Sources: Journal: NEJM

1. EARLY AF: Andrade JG, Wells GA, Deyell MW, et al. Cryoablation or drug therapy for initial treatment of atrial fibrillation. N Engl J Med. 2020

2. STOP-AF Wazni OM, Dandamudi G, Sood N, et al., on behalf of the STOP-AF First Trial Investigators. Cryoballoon Ablation as Initial Therapy for Atrial Fibrillation. N Engl J Med 2020

3. RIVER (Rivaroxaban vs. Warfarin in AFib Patients With Bioprosthetic Mitral Valves) trial

Rivaroxaban is non-inferior to warfarin for prevention of thromboembolic events among patients with AF/AFL and bioprosthetic mitral valve.

Patients were randomized in a 1:1 open-label fashion to either rivaroxaban 20 (15 mg daily if creatinine clearance was 30-49) or warfarin with an international normalized ratio (INR) goal of 2-3. 

The mean time to the primary outcome (death, major adverse cardiac events, major bleeding) for rivaroxaban vs. warfarin was 347.5 vs. 340.1 days (p < 0.0001 for noninferiority, p = 0.1 for superiority)

This is one of the first trials to directly evaluate the role of a direct OAC (DOAC) in patients with mitral valve disease and atrial arrhythmias.
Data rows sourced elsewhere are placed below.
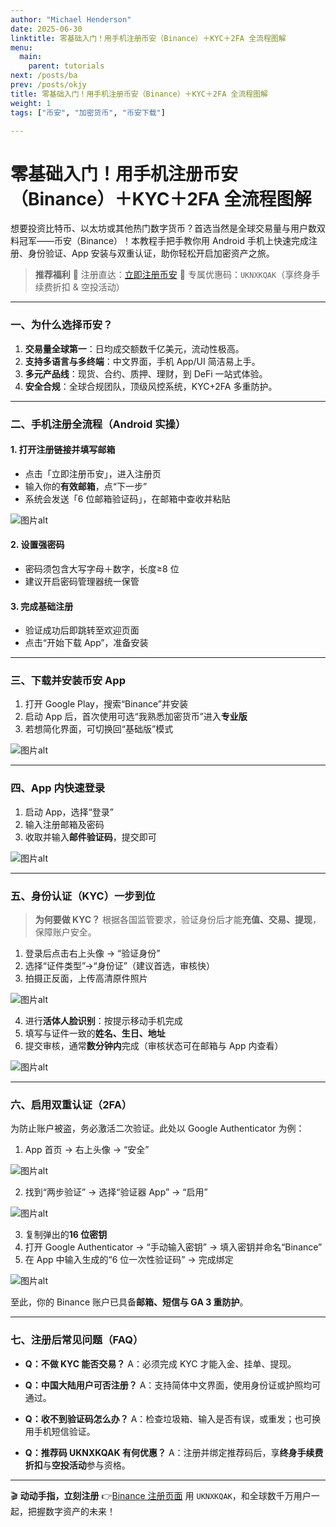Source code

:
 ```yaml
---
author: "Michael Henderson"
date: 2025-06-30
linktitle: 零基础入门！用手机注册币安（Binance）＋KYC＋2FA 全流程图解
menu:
  main:
    parent: tutorials
next: /posts/ba
prev: /posts/okjy
title: 零基础入门！用手机注册币安（Binance）＋KYC＋2FA 全流程图解
weight: 1
tags: ["币安", "加密货币", "币安下载"]

---
```


# 零基础入门！用手机注册币安（Binance）＋KYC＋2FA 全流程图解

想要投资比特币、以太坊或其他热门数字货币？首选当然是全球交易量与用户数双料冠军——币安（Binance）！本教程手把手教你用 Android 手机上快速完成注册、身份验证、App 安装与双重认证，助你轻松开启加密资产之旅。

> **推荐福利**
> 🔗 注册直达：[立即注册币安](https://www.binance.com/join?ref=UKNXKQAK)
> 🎁 专属优惠码：`UKNXKQAK`（享终身手续费折扣 & 空投活动）

---

### 一、为什么选择币安？

1. **交易量全球第一**：日均成交额数千亿美元，流动性极高。
2. **支持多语言与多终端**：中文界面，手机 App/UI 简洁易上手。
3. **多元产品线**：现货、合约、质押、理财，到 DeFi 一站式体验。
4. **安全合规**：全球合规团队，顶级风控系统，KYC+2FA 多重防护。

---

### 二、手机注册全流程（Android 实操）

#### 1. 打开注册链接并填写邮箱

* 点击「立即注册币安」，进入注册页
* 输入你的**有效邮箱**，点“下一步”
* 系统会发送「6 位邮箱验证码」，在邮箱中查收并粘贴

![图片alt](https://i.miji.bid/2025/06/30/ad9e75a82de1629a7c938f45d1d7ac50.png "图片title")

#### 2. 设置强密码

* 密码须包含大写字母＋数字，长度≥8 位
* 建议开启密码管理器统一保管

#### 3. 完成基础注册

* 验证成功后即跳转至欢迎页面
* 点击“开始下载 App”，准备安装

---

### 三、下载并安装币安 App

1. 打开 Google Play，搜索“Binance”并安装
2. 启动 App 后，首次使用可选“我熟悉加密货币”进入**专业版**
3. 若想简化界面，可切换回“基础版”模式

![图片alt](https://i.miji.bid/2025/06/30/546261007186a42ce03799bd1f6809bd.png "图片title")

---

### 四、App 内快速登录

1. 启动 App，选择“登录”
2. 输入注册邮箱及密码
3. 收取并输入**邮件验证码**，提交即可

![图片alt](https://i.miji.bid/2025/06/30/fde2c09ebb2521116bf46fafae9d821f.png "图片title")

---

### 五、身份认证（KYC）一步到位

> **为何要做 KYC？**
> 根据各国监管要求，验证身份后才能**充值、交易、提现**，保障账户安全。

1. 登录后点击右上头像 → “验证身份”
2. 选择“证件类型”→“身份证”（建议首选，审核快）
3. 拍摄正反面，上传高清原件照片

![图片alt](https://i.miji.bid/2025/06/30/d1dee8137cb6d644bf947d2be2fb4a8e.png "图片title")

4. 进行**活体人脸识别**：按提示移动手机完成
5. 填写与证件一致的**姓名、生日、地址**
6. 提交审核，通常**数分钟内**完成（审核状态可在邮箱与 App 内查看）

![图片alt](https://i.miji.bid/2025/06/30/c914ec9f61cb834ff599c16408a3e34a.png "图片title")

---

### 六、启用双重认证（2FA）

为防止账户被盗，务必激活二次验证。此处以 Google Authenticator 为例：

1. App 首页 → 右上头像 → “安全”

![图片alt](https://i.miji.bid/2025/06/30/3dec6979609a2ea13c6b332f067b7559.png "图片title")

2. 找到“两步验证” → 选择“验证器 App” → “启用”

![图片alt](https://i.miji.bid/2025/06/30/b66e2fba9f69d7169087fb583c8c4136.png "图片title")

3. 复制弹出的**16 位密钥**
4. 打开 Google Authenticator → “手动输入密钥” → 填入密钥并命名“Binance”
5. 在 App 中输入生成的“6 位一次性验证码” → 完成绑定

![图片alt](https://i.miji.bid/2025/06/30/fcd7ebafbba274ac17a949c52b6e6567.png "图片title")

至此，你的 Binance 账户已具备**邮箱、短信与 GA 3 重防护**。

---

### 七、注册后常见问题（FAQ）

* **Q：不做 KYC 能否交易？**
  A：必须完成 KYC 才能入金、挂单、提现。

* **Q：中国大陆用户可否注册？**
  A：支持简体中文界面，使用身份证或护照均可通过。

* **Q：收不到验证码怎么办？**
  A：检查垃圾箱、输入是否有误，或重发；也可换用手机短信验证。

* **Q：推荐码 UKNXKQAK 有何优惠？**
  A：注册并绑定推荐码后，享**终身手续费折扣**与**空投活动**参与资格。

---

🎬 **动动手指，立刻注册** 👉[Binance 注册页面](https://www.binance.com/join?ref=UKNXKQAK)
用 `UKNXKQAK`，和全球数千万用户一起，把握数字资产的未来！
Historically, these patients have been treated with warfarin.

Although this trial has limitations (open-label design, etc.), these findings are likely to be practice-changing.

The only caveat is that it is unclear if the mitral valve surgery was for rheumatic heart disease, in particular mitral stenosis, where warfarin is still recommended as the OAC of choice.
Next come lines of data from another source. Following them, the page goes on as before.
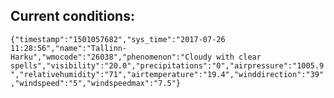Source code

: ## Current conditions: 
 ``` {"timestamp":"1501057682","sys_time":"2017-07-26 11:28:56","name":"Tallinn-Harku","wmocode":"26038","phenomenon":"Cloudy with clear spells","visibility":"20.0","precipitations":"0","airpressure":"1005.9","relativehumidity":"71","airtemperature":"19.4","winddirection":"39","windspeed":"5","windspeedmax":"7.5"} ```
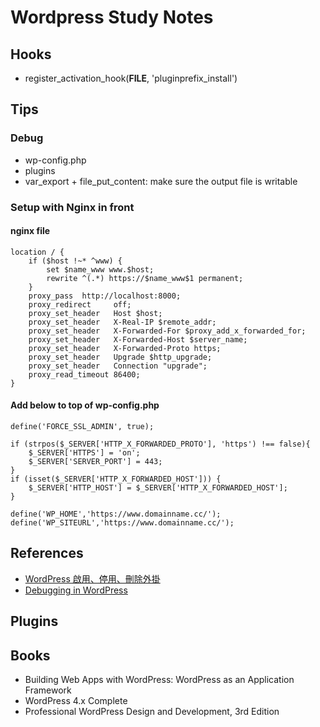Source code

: # Wordpress Study Notes

## Hooks

- register_activation_hook(__FILE__, 'pluginprefix_install')

## Tips

### Debug

- wp-config.php
- plugins
- var_export + file_put_content: make sure the output file is writable

### Setup with Nginx in front

#### nginx file

```
location / {
	if ($host !~* ^www) {
		set $name_www www.$host;
		rewrite ^(.*) https://$name_www$1 permanent;
	}
	proxy_pass  http://localhost:8000;
	proxy_redirect     off;
	proxy_set_header   Host $host;
	proxy_set_header   X-Real-IP $remote_addr;
	proxy_set_header   X-Forwarded-For $proxy_add_x_forwarded_for;
	proxy_set_header   X-Forwarded-Host $server_name;
	proxy_set_header   X-Forwarded-Proto https;
	proxy_set_header   Upgrade $http_upgrade;
	proxy_set_header   Connection "upgrade";
	proxy_read_timeout 86400;
}
```

#### Add below to top of wp-config.php

```
define('FORCE_SSL_ADMIN', true);

if (strpos($_SERVER['HTTP_X_FORWARDED_PROTO'], 'https') !== false){
    $_SERVER['HTTPS'] = 'on';
    $_SERVER['SERVER_PORT'] = 443;
}
if (isset($_SERVER['HTTP_X_FORWARDED_HOST'])) {
    $_SERVER['HTTP_HOST'] = $_SERVER['HTTP_X_FORWARDED_HOST'];
}

define('WP_HOME','https://www.domainname.cc/');
define('WP_SITEURL','https://www.domainname.cc/');
```

## References

- [WordPress 啟用、停用、刪除外掛](https://ithelp.ithome.com.tw/articles/10234412?sc=iThomeR) 
- [Debugging in WordPress](https://wordpress.org/documentation/article/debugging-in-wordpress/#)

## Plugins

## Books 

- Building Web Apps with WordPress: WordPress as an Application Framework
- WordPress 4.x Complete
- Professional WordPress Design and Development, 3rd Edition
Source: Guimarães HP, Lopes RD, de Barros e Silva PG, et al., on behalf of the RIVER Trial Investigators. Rivaroxaban in Patients With Atrial Fibrillation and a Bioprosthetic Mitral Valve. N Engl J Med 2020;Nov 14 DOI: 10.1056/NEJMoa2029603

4. ELDERCARE-AF (Edoxaban Low-Dose for Elder Care Atrial Fibrillation) trial

The ELDERCARE-AF trial showed that very low dose edoxaban (15 mg) was superior to placebo in reducing stroke or systemic embolism among Japanese AF patients ≥80 years of age.
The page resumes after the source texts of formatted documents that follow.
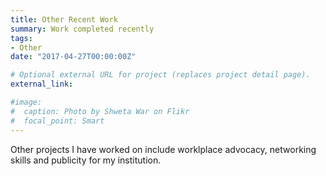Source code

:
 ```yaml
---
title: Other Recent Work
summary: Work completed recently
tags:
- Other
date: "2017-04-27T00:00:00Z"

# Optional external URL for project (replaces project detail page).
external_link: 

#image:
#  caption: Photo by Shweta War on Flikr
#  focal_point: Smart
---
```


Other projects I have worked on include worklplace advocacy, networking skills and publicity for my institution.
This Phase 3 multicenter, randomized, double-blind, placebo-controlled trial examined a once-daily 15 mg dose of edoxaban vs placebo in elderly Japenese patients (≥80 years) with nonvalvular AF (in whom standard oral anticoagulants were not recommended).

The results of this trial indicate that very low dose edoxaban (15 mg) was superior to placebo in reducing stroke or systemic embolism among Japanese AF patients ≥80 years of age. The primary safety endpoint of major bleeding was similar, although bleeding was overall higher with edoxaban, primarily GI bleeding. Mortality rates were high and similar between the two arms. Trial discontinuation rates were quite high (nearly one-third).

These were all very elderly patients with a high proportion of frail patients; nearly one-third had sustained a fall within the year prior to enrollment. The dose of edoxaban used in this trial is one-fourth the usual stroke prophylaxis dose approved for AF (60 mg).

Typically, when estimated glomerular filtration rate is <50, the dose is reduced to 30 mg daily for this indication. The current trial suggests that an even lower dose may be efficacious and could be considered in selected elderly patients.